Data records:
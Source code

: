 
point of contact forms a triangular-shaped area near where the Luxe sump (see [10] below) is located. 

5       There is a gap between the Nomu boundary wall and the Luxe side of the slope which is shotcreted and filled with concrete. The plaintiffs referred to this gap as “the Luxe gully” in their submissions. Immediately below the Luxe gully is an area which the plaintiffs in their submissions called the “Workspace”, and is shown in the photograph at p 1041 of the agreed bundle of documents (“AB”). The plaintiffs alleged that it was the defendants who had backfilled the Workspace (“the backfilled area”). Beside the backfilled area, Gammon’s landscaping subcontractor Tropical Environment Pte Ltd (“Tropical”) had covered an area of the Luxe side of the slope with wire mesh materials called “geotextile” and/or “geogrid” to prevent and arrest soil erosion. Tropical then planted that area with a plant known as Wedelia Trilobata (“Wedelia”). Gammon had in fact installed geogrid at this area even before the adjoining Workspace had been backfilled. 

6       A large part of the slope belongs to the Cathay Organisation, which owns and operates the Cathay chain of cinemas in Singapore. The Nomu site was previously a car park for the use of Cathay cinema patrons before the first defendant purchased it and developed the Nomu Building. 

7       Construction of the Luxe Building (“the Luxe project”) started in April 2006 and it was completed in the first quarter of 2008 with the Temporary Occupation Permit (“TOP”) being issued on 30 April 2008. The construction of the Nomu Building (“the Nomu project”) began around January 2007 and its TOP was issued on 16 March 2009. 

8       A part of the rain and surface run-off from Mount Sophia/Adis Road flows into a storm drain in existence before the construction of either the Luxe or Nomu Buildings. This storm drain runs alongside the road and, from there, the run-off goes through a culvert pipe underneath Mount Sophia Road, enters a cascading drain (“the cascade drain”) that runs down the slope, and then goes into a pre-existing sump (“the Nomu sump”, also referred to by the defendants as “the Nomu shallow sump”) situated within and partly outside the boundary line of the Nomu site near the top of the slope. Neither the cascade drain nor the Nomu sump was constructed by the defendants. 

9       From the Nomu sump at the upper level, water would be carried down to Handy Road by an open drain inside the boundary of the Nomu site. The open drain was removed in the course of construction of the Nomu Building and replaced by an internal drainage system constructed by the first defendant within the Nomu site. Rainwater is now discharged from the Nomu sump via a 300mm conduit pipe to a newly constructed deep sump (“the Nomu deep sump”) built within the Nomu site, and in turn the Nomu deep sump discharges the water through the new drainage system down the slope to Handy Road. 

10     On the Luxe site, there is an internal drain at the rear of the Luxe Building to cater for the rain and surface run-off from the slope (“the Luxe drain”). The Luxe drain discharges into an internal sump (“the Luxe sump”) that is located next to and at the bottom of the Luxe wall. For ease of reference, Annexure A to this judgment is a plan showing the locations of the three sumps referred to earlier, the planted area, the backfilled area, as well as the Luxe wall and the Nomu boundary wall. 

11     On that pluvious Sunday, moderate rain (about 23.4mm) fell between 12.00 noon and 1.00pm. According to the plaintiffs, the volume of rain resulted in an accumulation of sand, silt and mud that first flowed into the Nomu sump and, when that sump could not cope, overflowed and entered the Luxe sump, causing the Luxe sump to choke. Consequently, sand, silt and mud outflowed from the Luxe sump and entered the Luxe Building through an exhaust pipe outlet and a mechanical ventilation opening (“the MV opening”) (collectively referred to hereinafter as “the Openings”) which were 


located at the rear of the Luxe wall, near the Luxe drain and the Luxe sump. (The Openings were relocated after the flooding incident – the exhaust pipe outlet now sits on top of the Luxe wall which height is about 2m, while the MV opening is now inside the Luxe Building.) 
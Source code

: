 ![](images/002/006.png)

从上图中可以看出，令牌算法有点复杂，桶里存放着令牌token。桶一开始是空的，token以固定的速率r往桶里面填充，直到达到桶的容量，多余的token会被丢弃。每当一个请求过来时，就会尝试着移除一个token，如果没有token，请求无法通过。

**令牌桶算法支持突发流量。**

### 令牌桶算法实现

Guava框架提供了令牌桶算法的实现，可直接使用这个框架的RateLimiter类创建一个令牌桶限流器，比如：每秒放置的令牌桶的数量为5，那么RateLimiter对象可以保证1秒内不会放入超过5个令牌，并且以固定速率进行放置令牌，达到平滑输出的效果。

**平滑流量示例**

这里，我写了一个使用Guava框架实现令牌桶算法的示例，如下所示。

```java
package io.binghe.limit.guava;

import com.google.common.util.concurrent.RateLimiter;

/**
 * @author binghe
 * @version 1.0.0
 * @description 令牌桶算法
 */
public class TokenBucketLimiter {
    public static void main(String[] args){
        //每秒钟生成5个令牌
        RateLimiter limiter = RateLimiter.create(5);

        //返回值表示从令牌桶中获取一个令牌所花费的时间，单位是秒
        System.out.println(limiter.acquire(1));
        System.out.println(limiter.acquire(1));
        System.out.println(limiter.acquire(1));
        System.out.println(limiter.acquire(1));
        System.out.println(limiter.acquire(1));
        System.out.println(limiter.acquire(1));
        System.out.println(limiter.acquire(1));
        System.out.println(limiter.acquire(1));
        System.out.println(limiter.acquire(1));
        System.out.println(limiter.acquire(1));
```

> AIM OF THE TASK
A faithful retyping of every entry above is the task.

> ANSWER AREA
Source code

: 
point of contact forms a triangular-shaped area near where the Luxe sump (see [10] below) is located. 

5       There is a gap between the Nomu boundary wall and the Luxe side of the slope which is shotcreted and filled with concrete. The plaintiffs referred to this gap as “the Luxe gully” in their submissions. Immediately below the Luxe gully is an area which the plaintiffs in their submissions called the “Workspace”, and is shown in the photograph at p 1041 of the agreed bundle of documents (“AB”). The plaintiffs alleged that it was the defendants who had backfilled the Workspace (“the backfilled area”). Beside the backfilled area, Gammon’s landscaping subcontractor Tropical Environment Pte Ltd (“Tropical”) had covered an area of the Luxe side of the slope with wire mesh materials called “geotextile” and/or “geogrid” to prevent and arrest soil erosion. Tropical then planted that area with a plant known as Wedelia Trilobata (“Wedelia”). Gammon had in fact installed geogrid at this area even before the adjoining Workspace had been backfilled. 

6       A large part of the slope belongs to the Cathay Organisation, which owns and operates the Cathay chain of cinemas in Singapore. The Nomu site was previously a car park for the use of Cathay cinema patrons before the first defendant purchased it and developed the Nomu Building. 

7       Construction of the Luxe Building (“the Luxe project”) started in April 2006 and it was completed in the first quarter of 2008 with the Temporary Occupation Permit (“TOP”) being issued on 30 April 2008. The construction of the Nomu Building (“the Nomu project”) began around January 2007 and its TOP was issued on 16 March 2009. 

8       A part of the rain and surface run-off from Mount Sophia/Adis Road flows into a storm drain in existence before the construction of either the Luxe or Nomu Buildings. This storm drain runs alongside the road and, from there, the run-off goes through a culvert pipe underneath Mount Sophia Road, enters a cascading drain (“the cascade drain”) that runs down the slope, and then goes into a pre-existing sump (“the Nomu sump”, also referred to by the defendants as “the Nomu shallow sump”) situated within and partly outside the boundary line of the Nomu site near the top of the slope. Neither the cascade drain nor the Nomu sump was constructed by the defendants. 

9       From the Nomu sump at the upper level, water would be carried down to Handy Road by an open drain inside the boundary of the Nomu site. The open drain was removed in the course of construction of the Nomu Building and replaced by an internal drainage system constructed by the first defendant within the Nomu site. Rainwater is now discharged from the Nomu sump via a 300mm conduit pipe to a newly constructed deep sump (“the Nomu deep sump”) built within the Nomu site, and in turn the Nomu deep sump discharges the water through the new drainage system down the slope to Handy Road. 

10     On the Luxe site, there is an internal drain at the rear of the Luxe Building to cater for the rain and surface run-off from the slope (“the Luxe drain”). The Luxe drain discharges into an internal sump (“the Luxe sump”) that is located next to and at the bottom of the Luxe wall. For ease of reference, Annexure A to this judgment is a plan showing the locations of the three sumps referred to earlier, the planted area, the backfilled area, as well as the Luxe wall and the Nomu boundary wall. 

11     On that pluvious Sunday, moderate rain (about 23.4mm) fell between 12.00 noon and 1.00pm. According to the plaintiffs, the volume of rain resulted in an accumulation of sand, silt and mud that first flowed into the Nomu sump and, when that sump could not cope, overflowed and entered the Luxe sump, causing the Luxe sump to choke. Consequently, sand, silt and mud outflowed from the Luxe sump and entered the Luxe Building through an exhaust pipe outlet and a mechanical ventilation opening (“the MV opening”) (collectively referred to hereinafter as “the Openings”) which were 


located at the rear of the Luxe wall, near the Luxe drain and the Luxe sump. (The Openings were relocated after the flooding incident – the exhaust pipe outlet now sits on top of the Luxe wall which height is about 2m, while the MV opening is now inside the Luxe Building.) 
Source code

: ![](images/002/006.png)

从上图中可以看出，令牌算法有点复杂，桶里存放着令牌token。桶一开始是空的，token以固定的速率r往桶里面填充，直到达到桶的容量，多余的token会被丢弃。每当一个请求过来时，就会尝试着移除一个token，如果没有token，请求无法通过。

**令牌桶算法支持突发流量。**

### 令牌桶算法实现

Guava框架提供了令牌桶算法的实现，可直接使用这个框架的RateLimiter类创建一个令牌桶限流器，比如：每秒放置的令牌桶的数量为5，那么RateLimiter对象可以保证1秒内不会放入超过5个令牌，并且以固定速率进行放置令牌，达到平滑输出的效果。

**平滑流量示例**

这里，我写了一个使用Guava框架实现令牌桶算法的示例，如下所示。

```java
package io.binghe.limit.guava;

import com.google.common.util.concurrent.RateLimiter;

/**
 * @author binghe
 * @version 1.0.0
 * @description 令牌桶算法
 */
public class TokenBucketLimiter {
    public static void main(String[] args){
        //每秒钟生成5个令牌
        RateLimiter limiter = RateLimiter.create(5);

        //返回值表示从令牌桶中获取一个令牌所花费的时间，单位是秒
        System.out.println(limiter.acquire(1));
        System.out.println(limiter.acquire(1));
        System.out.println(limiter.acquire(1));
        System.out.println(limiter.acquire(1));
        System.out.println(limiter.acquire(1));
        System.out.println(limiter.acquire(1));
        System.out.println(limiter.acquire(1));
        System.out.println(limiter.acquire(1));
        System.out.println(limiter.acquire(1));
        System.out.println(limiter.acquire(1));
```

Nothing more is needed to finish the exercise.